Scott Tibbs



Yes, porn websites should have age verification

By Scott Tibbs, May 15, 2023

When I go to the store, I have to show my papers in order to buy nasal decongestant and have the purchase recorded. If I tried to buy alcohol or tobacco, I would need to show a photo ID card to prove I am over 21 years old. Every product that children should not have access to - alcohol, cigarettes, R-Rated movies, gambling, and even analog porn - requires age verification with no objections about “privacy.” There is age verification for many cold medicines.

Online porn producers, however, think they should be exempt from the same expectations that society places on many other industries. They want special rights that no one else gets so that their access to screens is without limits. The answer to the demand for special rights should be a hard "no."

Obviously, we need age verification for online pornography. This should not be arguable. No, it will not totally stop children from accessing the shame of internet prostitutes, but any speed bump is better than none at all. Teenagers have been smoking cigarettes and drinking alcohol for generations, despite the age verification requirements, but we have not given up and removed those requirements. Why? Because that would be foolish, dangerous and irresponsible.

The other reason to have age verification is to prevent adults from being involuntary exposed to porn. Do you know how many of these perverts buy old domain names that used to go to legitimate websites? They also buy domains that are extremely close to legitimate websites, as anyone who typed the wrong three letters to see what the President of these United States was doing was shocked to find out in the 1990's.

Furthermore, we need to be done with the "free speech" arguments for pornography once and for all, and we need to reform the courts to eradicate this nonsense from our legal codes. The idea that the men who wrote and ratified the First Amendment thought that those 45 words protected the "right" to stream high-definition video of people having sex directly into every living room with an internet connection is laughable. The founding fathers would literally laugh in your face if you could speak to them and you told them that the First Amendment protects pornography.

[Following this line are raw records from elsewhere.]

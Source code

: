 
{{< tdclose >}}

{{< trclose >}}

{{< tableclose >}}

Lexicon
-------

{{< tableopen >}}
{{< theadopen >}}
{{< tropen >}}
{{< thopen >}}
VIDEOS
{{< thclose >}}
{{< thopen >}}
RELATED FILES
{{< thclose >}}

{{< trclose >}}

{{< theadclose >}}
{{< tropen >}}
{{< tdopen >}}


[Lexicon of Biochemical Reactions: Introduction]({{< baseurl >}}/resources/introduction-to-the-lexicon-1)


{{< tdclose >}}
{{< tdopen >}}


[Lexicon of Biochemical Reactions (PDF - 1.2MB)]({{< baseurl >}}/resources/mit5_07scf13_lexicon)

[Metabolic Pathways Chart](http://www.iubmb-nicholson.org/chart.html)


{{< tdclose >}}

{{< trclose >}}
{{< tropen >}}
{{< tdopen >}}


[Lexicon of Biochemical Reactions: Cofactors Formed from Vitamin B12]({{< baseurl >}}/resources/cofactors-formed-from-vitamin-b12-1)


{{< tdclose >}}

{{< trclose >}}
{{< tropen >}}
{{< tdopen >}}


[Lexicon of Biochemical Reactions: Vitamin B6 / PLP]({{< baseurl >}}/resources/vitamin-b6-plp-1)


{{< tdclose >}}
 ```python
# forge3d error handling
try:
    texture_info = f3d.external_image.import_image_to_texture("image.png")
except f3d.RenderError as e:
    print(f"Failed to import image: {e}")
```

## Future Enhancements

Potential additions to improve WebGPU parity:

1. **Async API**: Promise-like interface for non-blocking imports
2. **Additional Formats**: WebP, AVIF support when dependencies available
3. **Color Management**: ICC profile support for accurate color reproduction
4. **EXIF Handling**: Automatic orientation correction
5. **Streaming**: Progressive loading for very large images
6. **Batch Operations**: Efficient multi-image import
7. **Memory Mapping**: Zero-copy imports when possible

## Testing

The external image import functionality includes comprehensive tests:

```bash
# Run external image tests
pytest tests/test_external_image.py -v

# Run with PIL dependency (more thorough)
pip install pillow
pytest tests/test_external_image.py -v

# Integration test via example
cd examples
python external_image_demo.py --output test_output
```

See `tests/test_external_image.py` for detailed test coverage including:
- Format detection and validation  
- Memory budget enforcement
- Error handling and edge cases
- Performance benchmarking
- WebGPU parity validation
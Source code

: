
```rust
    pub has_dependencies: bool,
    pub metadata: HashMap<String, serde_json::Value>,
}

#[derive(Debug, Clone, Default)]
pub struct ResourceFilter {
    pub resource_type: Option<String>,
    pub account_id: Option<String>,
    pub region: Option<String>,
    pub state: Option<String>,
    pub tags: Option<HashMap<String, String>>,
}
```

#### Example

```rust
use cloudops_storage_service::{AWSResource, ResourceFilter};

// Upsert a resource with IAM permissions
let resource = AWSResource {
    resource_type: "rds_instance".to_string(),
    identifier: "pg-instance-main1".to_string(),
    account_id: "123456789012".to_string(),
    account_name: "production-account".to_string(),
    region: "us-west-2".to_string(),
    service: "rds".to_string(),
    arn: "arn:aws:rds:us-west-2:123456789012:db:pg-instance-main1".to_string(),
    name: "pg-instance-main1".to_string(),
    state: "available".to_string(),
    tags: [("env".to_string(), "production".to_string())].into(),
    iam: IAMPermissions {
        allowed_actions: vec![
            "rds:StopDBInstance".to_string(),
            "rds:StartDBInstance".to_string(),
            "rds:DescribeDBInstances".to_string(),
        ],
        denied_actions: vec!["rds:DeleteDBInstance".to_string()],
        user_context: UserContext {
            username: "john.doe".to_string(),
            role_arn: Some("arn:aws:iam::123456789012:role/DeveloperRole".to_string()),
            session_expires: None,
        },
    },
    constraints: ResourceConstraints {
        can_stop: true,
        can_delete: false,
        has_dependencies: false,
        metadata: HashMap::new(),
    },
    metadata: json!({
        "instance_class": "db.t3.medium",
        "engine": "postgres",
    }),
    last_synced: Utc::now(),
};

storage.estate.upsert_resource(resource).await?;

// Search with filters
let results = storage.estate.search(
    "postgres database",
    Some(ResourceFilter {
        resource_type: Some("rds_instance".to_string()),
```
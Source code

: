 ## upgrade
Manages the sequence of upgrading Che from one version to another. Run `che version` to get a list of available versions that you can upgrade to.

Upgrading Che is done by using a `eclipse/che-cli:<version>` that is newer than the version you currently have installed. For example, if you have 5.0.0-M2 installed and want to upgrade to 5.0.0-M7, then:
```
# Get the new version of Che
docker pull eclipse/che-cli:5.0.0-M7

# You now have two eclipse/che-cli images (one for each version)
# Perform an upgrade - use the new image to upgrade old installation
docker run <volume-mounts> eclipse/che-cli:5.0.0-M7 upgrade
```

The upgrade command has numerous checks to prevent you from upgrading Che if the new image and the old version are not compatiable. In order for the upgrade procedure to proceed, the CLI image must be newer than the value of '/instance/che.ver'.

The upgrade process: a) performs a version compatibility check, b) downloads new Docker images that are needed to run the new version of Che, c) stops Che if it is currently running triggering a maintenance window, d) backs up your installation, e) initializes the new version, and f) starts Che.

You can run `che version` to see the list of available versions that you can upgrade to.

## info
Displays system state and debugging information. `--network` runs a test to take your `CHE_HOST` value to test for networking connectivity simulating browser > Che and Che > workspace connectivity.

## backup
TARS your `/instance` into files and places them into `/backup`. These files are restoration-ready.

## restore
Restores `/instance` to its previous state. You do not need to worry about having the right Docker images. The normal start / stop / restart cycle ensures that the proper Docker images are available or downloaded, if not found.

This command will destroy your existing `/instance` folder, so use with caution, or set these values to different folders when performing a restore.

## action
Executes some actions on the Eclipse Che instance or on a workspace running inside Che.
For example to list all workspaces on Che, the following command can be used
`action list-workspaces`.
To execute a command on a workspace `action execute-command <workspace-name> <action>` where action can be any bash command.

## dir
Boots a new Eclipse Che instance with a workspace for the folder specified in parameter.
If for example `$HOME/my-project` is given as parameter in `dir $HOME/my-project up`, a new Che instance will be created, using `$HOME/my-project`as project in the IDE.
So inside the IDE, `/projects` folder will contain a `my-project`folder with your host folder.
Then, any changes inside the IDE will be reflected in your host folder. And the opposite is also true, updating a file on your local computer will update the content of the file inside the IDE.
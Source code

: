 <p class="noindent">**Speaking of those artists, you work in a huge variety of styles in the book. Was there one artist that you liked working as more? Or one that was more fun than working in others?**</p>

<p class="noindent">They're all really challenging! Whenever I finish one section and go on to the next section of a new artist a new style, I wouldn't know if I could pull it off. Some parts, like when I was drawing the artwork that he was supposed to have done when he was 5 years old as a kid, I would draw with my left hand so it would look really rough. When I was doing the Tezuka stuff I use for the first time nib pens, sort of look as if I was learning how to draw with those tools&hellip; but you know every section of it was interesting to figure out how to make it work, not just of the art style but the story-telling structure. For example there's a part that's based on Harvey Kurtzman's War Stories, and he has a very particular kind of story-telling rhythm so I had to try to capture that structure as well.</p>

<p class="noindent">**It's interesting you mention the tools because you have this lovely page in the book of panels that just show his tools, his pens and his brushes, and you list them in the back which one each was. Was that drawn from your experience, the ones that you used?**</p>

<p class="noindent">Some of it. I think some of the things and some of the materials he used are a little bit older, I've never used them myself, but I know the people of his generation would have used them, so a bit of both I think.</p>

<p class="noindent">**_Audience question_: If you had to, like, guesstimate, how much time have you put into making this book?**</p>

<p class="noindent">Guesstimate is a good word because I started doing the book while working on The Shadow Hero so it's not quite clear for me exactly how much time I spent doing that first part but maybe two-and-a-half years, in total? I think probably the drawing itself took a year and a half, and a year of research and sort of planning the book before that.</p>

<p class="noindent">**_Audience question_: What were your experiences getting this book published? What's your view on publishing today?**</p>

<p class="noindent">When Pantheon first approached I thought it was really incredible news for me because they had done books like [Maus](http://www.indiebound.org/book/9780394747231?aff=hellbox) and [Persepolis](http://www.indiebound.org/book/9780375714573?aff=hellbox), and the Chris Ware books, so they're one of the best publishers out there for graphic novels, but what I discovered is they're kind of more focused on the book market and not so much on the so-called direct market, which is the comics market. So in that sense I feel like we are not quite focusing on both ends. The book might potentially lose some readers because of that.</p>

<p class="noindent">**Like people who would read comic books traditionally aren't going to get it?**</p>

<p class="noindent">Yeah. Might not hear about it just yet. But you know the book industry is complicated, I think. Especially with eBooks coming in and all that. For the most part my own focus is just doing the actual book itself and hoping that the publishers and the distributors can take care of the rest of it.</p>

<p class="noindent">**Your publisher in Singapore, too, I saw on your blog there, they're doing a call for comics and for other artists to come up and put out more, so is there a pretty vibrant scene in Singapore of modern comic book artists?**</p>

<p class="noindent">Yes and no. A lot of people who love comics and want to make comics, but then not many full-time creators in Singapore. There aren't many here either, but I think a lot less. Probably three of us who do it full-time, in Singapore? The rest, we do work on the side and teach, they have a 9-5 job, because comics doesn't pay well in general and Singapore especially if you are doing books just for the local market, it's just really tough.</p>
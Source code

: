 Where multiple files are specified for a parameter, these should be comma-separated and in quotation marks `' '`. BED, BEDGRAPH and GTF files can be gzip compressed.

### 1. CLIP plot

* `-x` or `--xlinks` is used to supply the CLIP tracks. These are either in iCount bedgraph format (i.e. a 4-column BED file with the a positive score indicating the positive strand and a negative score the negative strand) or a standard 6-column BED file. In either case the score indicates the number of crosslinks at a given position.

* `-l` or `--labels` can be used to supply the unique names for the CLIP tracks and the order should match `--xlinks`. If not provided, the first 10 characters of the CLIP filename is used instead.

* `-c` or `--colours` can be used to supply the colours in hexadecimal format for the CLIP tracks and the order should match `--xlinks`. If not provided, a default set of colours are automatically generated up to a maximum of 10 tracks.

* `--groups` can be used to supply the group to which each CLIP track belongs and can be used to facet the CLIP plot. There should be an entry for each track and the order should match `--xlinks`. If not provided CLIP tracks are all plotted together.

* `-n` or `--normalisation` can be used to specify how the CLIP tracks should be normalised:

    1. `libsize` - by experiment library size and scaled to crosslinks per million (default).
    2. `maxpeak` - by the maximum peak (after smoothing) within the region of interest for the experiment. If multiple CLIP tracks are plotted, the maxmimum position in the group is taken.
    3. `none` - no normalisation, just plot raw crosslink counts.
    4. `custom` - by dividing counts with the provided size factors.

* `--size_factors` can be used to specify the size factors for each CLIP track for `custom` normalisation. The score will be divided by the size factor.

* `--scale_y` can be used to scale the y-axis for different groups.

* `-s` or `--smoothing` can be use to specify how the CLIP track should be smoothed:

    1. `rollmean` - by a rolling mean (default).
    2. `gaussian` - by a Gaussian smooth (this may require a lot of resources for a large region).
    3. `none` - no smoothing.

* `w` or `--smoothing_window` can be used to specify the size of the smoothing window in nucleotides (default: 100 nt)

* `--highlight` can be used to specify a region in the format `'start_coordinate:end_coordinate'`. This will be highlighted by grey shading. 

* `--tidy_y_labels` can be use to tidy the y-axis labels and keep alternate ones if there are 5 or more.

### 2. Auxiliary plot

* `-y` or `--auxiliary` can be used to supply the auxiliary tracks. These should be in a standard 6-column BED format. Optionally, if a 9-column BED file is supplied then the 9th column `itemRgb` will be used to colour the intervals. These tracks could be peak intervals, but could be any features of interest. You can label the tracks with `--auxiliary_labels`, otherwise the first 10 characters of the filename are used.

A complete ban on hardcore pornography would be better, but age verification is the smallest, most basic common sense step we can take to protect children and non-consenting adults from being exposed to online filth. I have no sympathy for the "privacy" argument when I cannot even buy harmless cold medicine to allow me to breathe when I have a sinus infection. Your "privacy" is not any more valuable than the privacy of millions of people who have to provide age verification every single day.